The District of Kent’s mayor and council will be getting a pay increase, as they voted to up their remuneration following an independent review Monday (Jan. 28).
The mayor will now be receiving an annual salary of $39,074 and councillors will receive $18,499 a year, up from $33,239 and $15,736 respectively.
The review comes after the federal government decision to remove the tax exemption for elected municipal officials.
Previously, this exemption would have meant one-third of the money paid to an elected official was not included in their income tax. With the tax exemption being removed in January 2019, officials would now have to pay more income tax.
“The reality is, when council performs work for the community, it compensates the loss of wages in their personal livelihood or in their business,” Tony Stoeckly, one of the members of the independent committee that looked at Kent’s remuneration, said.

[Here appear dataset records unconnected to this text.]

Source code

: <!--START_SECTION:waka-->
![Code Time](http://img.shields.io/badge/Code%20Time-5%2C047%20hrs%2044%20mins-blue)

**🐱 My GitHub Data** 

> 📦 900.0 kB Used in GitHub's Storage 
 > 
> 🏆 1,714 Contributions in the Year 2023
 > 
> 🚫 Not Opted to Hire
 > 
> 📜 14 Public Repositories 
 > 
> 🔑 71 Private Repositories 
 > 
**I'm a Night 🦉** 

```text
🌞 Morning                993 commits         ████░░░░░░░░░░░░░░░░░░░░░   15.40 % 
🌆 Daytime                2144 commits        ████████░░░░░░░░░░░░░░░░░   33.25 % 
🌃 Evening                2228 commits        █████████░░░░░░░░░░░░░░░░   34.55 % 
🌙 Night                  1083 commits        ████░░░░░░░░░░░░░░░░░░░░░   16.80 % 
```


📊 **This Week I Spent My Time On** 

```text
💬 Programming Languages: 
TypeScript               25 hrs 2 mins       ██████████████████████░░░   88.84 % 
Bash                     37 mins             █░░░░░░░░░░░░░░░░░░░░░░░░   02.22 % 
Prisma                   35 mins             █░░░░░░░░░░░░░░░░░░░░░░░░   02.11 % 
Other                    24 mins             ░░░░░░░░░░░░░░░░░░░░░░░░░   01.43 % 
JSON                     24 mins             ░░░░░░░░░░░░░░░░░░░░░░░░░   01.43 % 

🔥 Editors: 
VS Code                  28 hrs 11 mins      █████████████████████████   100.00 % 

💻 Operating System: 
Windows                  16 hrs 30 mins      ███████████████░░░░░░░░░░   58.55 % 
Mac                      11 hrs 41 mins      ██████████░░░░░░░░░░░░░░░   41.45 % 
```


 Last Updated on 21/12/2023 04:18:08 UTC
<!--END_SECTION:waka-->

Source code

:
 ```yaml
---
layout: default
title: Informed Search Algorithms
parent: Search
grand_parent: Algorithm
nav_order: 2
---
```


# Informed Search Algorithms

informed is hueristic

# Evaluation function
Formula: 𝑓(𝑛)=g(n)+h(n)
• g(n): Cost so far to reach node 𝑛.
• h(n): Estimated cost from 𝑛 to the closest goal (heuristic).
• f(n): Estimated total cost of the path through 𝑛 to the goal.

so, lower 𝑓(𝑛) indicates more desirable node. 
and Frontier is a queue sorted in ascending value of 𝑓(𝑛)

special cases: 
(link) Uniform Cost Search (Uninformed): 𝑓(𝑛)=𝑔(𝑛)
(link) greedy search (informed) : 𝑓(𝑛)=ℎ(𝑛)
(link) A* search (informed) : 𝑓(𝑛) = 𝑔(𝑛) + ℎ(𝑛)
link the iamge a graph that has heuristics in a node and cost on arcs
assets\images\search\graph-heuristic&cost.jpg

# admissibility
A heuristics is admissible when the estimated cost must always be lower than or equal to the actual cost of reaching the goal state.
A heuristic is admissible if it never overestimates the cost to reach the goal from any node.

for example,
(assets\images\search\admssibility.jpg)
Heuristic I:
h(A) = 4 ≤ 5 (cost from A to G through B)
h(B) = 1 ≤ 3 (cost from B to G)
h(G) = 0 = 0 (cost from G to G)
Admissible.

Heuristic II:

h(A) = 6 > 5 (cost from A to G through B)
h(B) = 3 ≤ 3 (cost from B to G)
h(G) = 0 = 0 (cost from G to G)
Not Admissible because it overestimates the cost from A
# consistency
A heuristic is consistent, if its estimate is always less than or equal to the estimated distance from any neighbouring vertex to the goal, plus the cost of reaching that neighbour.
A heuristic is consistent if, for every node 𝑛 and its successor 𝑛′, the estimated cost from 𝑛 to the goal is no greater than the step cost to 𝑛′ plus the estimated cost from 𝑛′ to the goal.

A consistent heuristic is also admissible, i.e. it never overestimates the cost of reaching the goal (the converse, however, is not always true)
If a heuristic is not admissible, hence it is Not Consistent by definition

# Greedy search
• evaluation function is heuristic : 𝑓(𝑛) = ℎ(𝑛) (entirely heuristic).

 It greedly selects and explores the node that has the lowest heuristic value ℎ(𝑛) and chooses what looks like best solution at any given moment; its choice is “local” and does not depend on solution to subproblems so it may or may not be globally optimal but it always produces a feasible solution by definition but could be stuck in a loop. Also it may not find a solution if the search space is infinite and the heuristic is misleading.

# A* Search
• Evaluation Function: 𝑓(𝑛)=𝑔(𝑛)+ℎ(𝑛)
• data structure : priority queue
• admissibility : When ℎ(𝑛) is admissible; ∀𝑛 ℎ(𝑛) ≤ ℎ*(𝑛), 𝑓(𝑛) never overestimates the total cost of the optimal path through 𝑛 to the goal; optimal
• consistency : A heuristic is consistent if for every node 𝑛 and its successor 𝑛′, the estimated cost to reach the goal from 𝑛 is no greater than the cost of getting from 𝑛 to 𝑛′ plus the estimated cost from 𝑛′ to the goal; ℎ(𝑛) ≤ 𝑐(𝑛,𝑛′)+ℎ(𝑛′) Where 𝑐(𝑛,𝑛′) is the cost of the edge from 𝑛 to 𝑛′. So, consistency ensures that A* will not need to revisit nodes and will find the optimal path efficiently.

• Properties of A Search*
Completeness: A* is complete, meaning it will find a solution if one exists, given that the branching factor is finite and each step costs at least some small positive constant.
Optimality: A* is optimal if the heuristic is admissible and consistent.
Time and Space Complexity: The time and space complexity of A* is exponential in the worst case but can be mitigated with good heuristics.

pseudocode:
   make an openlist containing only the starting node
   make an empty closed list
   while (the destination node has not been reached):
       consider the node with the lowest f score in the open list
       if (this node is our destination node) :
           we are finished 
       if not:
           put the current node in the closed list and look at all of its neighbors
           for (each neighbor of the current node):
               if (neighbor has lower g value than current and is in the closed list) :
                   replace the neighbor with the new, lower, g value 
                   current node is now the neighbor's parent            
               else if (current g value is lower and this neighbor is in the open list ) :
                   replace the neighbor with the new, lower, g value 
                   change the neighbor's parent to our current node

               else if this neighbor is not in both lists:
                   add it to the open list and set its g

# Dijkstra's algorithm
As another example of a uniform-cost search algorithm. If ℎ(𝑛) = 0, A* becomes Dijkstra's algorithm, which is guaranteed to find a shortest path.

The three-person committee decided that council should get a 10 per cent increase to their remuneration to balance the changes that would be made to their after-tax income.
Council had not received a pay raise since 2015, when it was decided the mayor would get $33,239 a year and councillors would get $15,736.
Over the course of the review, the committee looked at other B.C. municipalities to see how the District of Kent’s remuneration compared.
Before the recommended increases, the District of Kent had the fourth highest paid mayor and councillors of the eight municipalities examined. Only Peachland, Fernie and Trail mayors made more, while Peachland, Fernie and Castlegar councillors made more.
(These eight municipalities included Harrison Hot Springs, Hope, Revelstoke, Castlegar, Fernie, Peachland and Trail, as they were similar in size or located close to the district.)
The recommended increases would put the district in the second highest spot for both mayor and councillors, however, this does not take into account any changes made in those other municipalities after 2018.
Future increases for Kent council should be based on the consumer price index, Stoeckly said.
“We felt the consumer price index should be used and included to affect the yearly inflation rate of council remuneration,” Stoeckly explained.
“If you had that, you wouldn’t have to go through this procedure every three or four years,” he added. “It’s a very sensitive topic for every councillor to do, to vote for his own remunerations. We felt that it’s a fair deal.”
Council voted in favour of this adjustment. Coun. Duane Post was absent from the meeting.